▶ [TASK ITEM]: Please print all the lines below exactly as they are written.
── PROVIDED RECORDS ──
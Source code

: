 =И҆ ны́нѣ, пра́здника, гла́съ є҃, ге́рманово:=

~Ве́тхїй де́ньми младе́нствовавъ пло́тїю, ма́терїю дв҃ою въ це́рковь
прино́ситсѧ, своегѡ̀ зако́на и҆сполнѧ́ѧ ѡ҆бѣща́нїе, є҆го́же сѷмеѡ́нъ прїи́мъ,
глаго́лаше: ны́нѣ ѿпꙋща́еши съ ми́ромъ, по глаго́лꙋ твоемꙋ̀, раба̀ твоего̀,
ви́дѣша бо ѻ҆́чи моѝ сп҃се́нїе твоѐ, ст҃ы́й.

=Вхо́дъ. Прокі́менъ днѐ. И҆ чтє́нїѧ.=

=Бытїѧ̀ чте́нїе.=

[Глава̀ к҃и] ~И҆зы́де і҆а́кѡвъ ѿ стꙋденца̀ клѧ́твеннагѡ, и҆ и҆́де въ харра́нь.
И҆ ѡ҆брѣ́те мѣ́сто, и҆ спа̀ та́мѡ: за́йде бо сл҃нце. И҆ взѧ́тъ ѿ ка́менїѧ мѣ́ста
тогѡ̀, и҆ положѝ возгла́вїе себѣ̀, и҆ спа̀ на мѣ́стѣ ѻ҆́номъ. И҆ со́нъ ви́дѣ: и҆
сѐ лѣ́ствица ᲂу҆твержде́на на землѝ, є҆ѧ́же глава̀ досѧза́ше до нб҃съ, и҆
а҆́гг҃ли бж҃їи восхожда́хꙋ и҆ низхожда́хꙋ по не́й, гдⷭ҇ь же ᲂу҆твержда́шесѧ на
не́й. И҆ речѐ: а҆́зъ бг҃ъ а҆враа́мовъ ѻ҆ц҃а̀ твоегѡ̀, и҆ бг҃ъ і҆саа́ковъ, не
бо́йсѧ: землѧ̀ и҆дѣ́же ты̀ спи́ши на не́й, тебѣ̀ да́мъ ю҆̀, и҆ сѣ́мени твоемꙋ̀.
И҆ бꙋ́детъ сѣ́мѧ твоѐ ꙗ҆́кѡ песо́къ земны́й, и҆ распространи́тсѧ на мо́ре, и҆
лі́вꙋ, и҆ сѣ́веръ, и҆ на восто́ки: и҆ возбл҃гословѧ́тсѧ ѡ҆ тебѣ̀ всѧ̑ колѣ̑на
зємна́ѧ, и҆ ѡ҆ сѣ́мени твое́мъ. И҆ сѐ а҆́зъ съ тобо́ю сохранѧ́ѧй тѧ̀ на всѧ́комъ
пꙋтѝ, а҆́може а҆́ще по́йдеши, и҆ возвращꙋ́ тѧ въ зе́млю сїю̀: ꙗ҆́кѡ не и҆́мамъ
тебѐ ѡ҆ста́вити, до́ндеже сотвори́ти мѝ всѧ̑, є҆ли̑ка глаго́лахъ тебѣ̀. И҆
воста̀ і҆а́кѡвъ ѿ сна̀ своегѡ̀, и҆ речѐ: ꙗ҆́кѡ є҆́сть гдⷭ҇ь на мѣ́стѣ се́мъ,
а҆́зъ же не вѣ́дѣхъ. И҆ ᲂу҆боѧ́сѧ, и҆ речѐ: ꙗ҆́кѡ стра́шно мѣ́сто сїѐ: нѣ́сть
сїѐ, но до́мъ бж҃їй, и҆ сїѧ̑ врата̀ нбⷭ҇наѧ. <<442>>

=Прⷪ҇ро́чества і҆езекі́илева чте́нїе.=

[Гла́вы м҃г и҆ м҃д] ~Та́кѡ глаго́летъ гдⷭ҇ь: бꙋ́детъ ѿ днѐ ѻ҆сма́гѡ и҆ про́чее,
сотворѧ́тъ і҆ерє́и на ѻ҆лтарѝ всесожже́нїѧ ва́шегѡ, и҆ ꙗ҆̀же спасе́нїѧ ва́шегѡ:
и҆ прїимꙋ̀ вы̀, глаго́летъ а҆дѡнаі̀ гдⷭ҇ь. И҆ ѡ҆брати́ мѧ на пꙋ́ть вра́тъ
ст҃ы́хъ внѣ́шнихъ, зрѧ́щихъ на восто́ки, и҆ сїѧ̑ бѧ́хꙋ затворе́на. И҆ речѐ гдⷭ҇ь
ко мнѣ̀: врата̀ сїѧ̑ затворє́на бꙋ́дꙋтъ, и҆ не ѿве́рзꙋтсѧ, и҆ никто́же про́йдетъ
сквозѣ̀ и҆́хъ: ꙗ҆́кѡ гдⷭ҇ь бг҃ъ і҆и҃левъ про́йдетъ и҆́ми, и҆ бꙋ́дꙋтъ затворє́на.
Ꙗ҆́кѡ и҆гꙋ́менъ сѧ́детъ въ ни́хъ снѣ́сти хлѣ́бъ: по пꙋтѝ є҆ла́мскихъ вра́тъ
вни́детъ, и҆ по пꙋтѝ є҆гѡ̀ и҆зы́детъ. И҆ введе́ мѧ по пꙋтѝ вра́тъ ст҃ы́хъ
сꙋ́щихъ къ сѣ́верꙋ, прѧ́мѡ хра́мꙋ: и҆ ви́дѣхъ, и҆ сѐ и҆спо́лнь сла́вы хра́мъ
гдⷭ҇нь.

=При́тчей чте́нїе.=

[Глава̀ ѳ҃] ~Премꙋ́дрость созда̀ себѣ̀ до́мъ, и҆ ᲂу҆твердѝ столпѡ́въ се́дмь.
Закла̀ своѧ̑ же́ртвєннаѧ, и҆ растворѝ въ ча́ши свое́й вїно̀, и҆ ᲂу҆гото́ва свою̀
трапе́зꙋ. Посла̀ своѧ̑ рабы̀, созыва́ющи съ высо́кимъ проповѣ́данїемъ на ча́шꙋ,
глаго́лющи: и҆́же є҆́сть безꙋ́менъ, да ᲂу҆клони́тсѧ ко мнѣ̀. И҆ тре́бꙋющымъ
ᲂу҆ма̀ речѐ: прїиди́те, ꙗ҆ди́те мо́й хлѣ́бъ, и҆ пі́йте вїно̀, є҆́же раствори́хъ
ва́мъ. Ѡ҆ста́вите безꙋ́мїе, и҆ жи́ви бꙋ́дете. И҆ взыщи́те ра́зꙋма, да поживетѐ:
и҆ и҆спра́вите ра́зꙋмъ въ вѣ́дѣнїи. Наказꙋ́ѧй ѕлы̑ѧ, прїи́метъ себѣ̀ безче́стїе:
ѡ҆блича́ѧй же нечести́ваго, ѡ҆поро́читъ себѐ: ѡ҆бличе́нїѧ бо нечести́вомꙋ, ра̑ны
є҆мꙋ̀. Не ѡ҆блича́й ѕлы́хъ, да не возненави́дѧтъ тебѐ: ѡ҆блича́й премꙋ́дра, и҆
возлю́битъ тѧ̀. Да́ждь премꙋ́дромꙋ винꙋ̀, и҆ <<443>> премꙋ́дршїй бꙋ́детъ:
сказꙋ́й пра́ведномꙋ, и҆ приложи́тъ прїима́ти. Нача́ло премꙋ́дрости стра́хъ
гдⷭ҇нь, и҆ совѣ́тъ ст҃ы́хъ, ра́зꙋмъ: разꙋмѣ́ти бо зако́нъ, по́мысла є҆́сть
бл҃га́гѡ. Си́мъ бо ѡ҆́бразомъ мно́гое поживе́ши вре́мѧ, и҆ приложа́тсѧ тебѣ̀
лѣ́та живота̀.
───
▶ [FINISHED TASK]:
Source code

: =И҆ ны́нѣ, пра́здника, гла́съ є҃, ге́рманово:=

~Ве́тхїй де́ньми младе́нствовавъ пло́тїю, ма́терїю дв҃ою въ це́рковь
прино́ситсѧ, своегѡ̀ зако́на и҆сполнѧ́ѧ ѡ҆бѣща́нїе, є҆го́же сѷмеѡ́нъ прїи́мъ,
глаго́лаше: ны́нѣ ѿпꙋща́еши съ ми́ромъ, по глаго́лꙋ твоемꙋ̀, раба̀ твоего̀,
ви́дѣша бо ѻ҆́чи моѝ сп҃се́нїе твоѐ, ст҃ы́й.

=Вхо́дъ. Прокі́менъ днѐ. И҆ чтє́нїѧ.=

=Бытїѧ̀ чте́нїе.=

[Глава̀ к҃и] ~И҆зы́де і҆а́кѡвъ ѿ стꙋденца̀ клѧ́твеннагѡ, и҆ и҆́де въ харра́нь.
И҆ ѡ҆брѣ́те мѣ́сто, и҆ спа̀ та́мѡ: за́йде бо сл҃нце. И҆ взѧ́тъ ѿ ка́менїѧ мѣ́ста
тогѡ̀, и҆ положѝ возгла́вїе себѣ̀, и҆ спа̀ на мѣ́стѣ ѻ҆́номъ. И҆ со́нъ ви́дѣ: и҆
сѐ лѣ́ствица ᲂу҆твержде́на на землѝ, є҆ѧ́же глава̀ досѧза́ше до нб҃съ, и҆
а҆́гг҃ли бж҃їи восхожда́хꙋ и҆ низхожда́хꙋ по не́й, гдⷭ҇ь же ᲂу҆твержда́шесѧ на
не́й. И҆ речѐ: а҆́зъ бг҃ъ а҆враа́мовъ ѻ҆ц҃а̀ твоегѡ̀, и҆ бг҃ъ і҆саа́ковъ, не
бо́йсѧ: землѧ̀ и҆дѣ́же ты̀ спи́ши на не́й, тебѣ̀ да́мъ ю҆̀, и҆ сѣ́мени твоемꙋ̀.
И҆ бꙋ́детъ сѣ́мѧ твоѐ ꙗ҆́кѡ песо́къ земны́й, и҆ распространи́тсѧ на мо́ре, и҆
лі́вꙋ, и҆ сѣ́веръ, и҆ на восто́ки: и҆ возбл҃гословѧ́тсѧ ѡ҆ тебѣ̀ всѧ̑ колѣ̑на
зємна́ѧ, и҆ ѡ҆ сѣ́мени твое́мъ. И҆ сѐ а҆́зъ съ тобо́ю сохранѧ́ѧй тѧ̀ на всѧ́комъ
пꙋтѝ, а҆́може а҆́ще по́йдеши, и҆ возвращꙋ́ тѧ въ зе́млю сїю̀: ꙗ҆́кѡ не и҆́мамъ
тебѐ ѡ҆ста́вити, до́ндеже сотвори́ти мѝ всѧ̑, є҆ли̑ка глаго́лахъ тебѣ̀. И҆
воста̀ і҆а́кѡвъ ѿ сна̀ своегѡ̀, и҆ речѐ: ꙗ҆́кѡ є҆́сть гдⷭ҇ь на мѣ́стѣ се́мъ,
а҆́зъ же не вѣ́дѣхъ. И҆ ᲂу҆боѧ́сѧ, и҆ речѐ: ꙗ҆́кѡ стра́шно мѣ́сто сїѐ: нѣ́сть
сїѐ, но до́мъ бж҃їй, и҆ сїѧ̑ врата̀ нбⷭ҇наѧ. <<442>>

=Прⷪ҇ро́чества і҆езекі́илева чте́нїе.=

[Гла́вы м҃г и҆ м҃д] ~Та́кѡ глаго́летъ гдⷭ҇ь: бꙋ́детъ ѿ днѐ ѻ҆сма́гѡ и҆ про́чее,
сотворѧ́тъ і҆ерє́и на ѻ҆лтарѝ всесожже́нїѧ ва́шегѡ, и҆ ꙗ҆̀же спасе́нїѧ ва́шегѡ:
и҆ прїимꙋ̀ вы̀, глаго́летъ а҆дѡнаі̀ гдⷭ҇ь. И҆ ѡ҆брати́ мѧ на пꙋ́ть вра́тъ
ст҃ы́хъ внѣ́шнихъ, зрѧ́щихъ на восто́ки, и҆ сїѧ̑ бѧ́хꙋ затворе́на. И҆ речѐ гдⷭ҇ь
ко мнѣ̀: врата̀ сїѧ̑ затворє́на бꙋ́дꙋтъ, и҆ не ѿве́рзꙋтсѧ, и҆ никто́же про́йдетъ
сквозѣ̀ и҆́хъ: ꙗ҆́кѡ гдⷭ҇ь бг҃ъ і҆и҃левъ про́йдетъ и҆́ми, и҆ бꙋ́дꙋтъ затворє́на.
Ꙗ҆́кѡ и҆гꙋ́менъ сѧ́детъ въ ни́хъ снѣ́сти хлѣ́бъ: по пꙋтѝ є҆ла́мскихъ вра́тъ
вни́детъ, и҆ по пꙋтѝ є҆гѡ̀ и҆зы́детъ. И҆ введе́ мѧ по пꙋтѝ вра́тъ ст҃ы́хъ
сꙋ́щихъ къ сѣ́верꙋ, прѧ́мѡ хра́мꙋ: и҆ ви́дѣхъ, и҆ сѐ и҆спо́лнь сла́вы хра́мъ
гдⷭ҇нь.

=При́тчей чте́нїе.=

[Глава̀ ѳ҃] ~Премꙋ́дрость созда̀ себѣ̀ до́мъ, и҆ ᲂу҆твердѝ столпѡ́въ се́дмь.
Закла̀ своѧ̑ же́ртвєннаѧ, и҆ растворѝ въ ча́ши свое́й вїно̀, и҆ ᲂу҆гото́ва свою̀
трапе́зꙋ. Посла̀ своѧ̑ рабы̀, созыва́ющи съ высо́кимъ проповѣ́данїемъ на ча́шꙋ,
глаго́лющи: и҆́же є҆́сть безꙋ́менъ, да ᲂу҆клони́тсѧ ко мнѣ̀. И҆ тре́бꙋющымъ
ᲂу҆ма̀ речѐ: прїиди́те, ꙗ҆ди́те мо́й хлѣ́бъ, и҆ пі́йте вїно̀, є҆́же раствори́хъ
ва́мъ. Ѡ҆ста́вите безꙋ́мїе, и҆ жи́ви бꙋ́дете. И҆ взыщи́те ра́зꙋма, да поживетѐ:
и҆ и҆спра́вите ра́зꙋмъ въ вѣ́дѣнїи. Наказꙋ́ѧй ѕлы̑ѧ, прїи́метъ себѣ̀ безче́стїе:
ѡ҆блича́ѧй же нечести́ваго, ѡ҆поро́читъ себѐ: ѡ҆бличе́нїѧ бо нечести́вомꙋ, ра̑ны
є҆мꙋ̀. Не ѡ҆блича́й ѕлы́хъ, да не возненави́дѧтъ тебѐ: ѡ҆блича́й премꙋ́дра, и҆
возлю́битъ тѧ̀. Да́ждь премꙋ́дромꙋ винꙋ̀, и҆ <<443>> премꙋ́дршїй бꙋ́детъ:
сказꙋ́й пра́ведномꙋ, и҆ приложи́тъ прїима́ти. Нача́ло премꙋ́дрости стра́хъ
гдⷭ҇нь, и҆ совѣ́тъ ст҃ы́хъ, ра́зꙋмъ: разꙋмѣ́ти бо зако́нъ, по́мысла є҆́сть
бл҃га́гѡ. Си́мъ бо ѡ҆́бразомъ мно́гое поживе́ши вре́мѧ, и҆ приложа́тсѧ тебѣ̀
лѣ́та живота̀.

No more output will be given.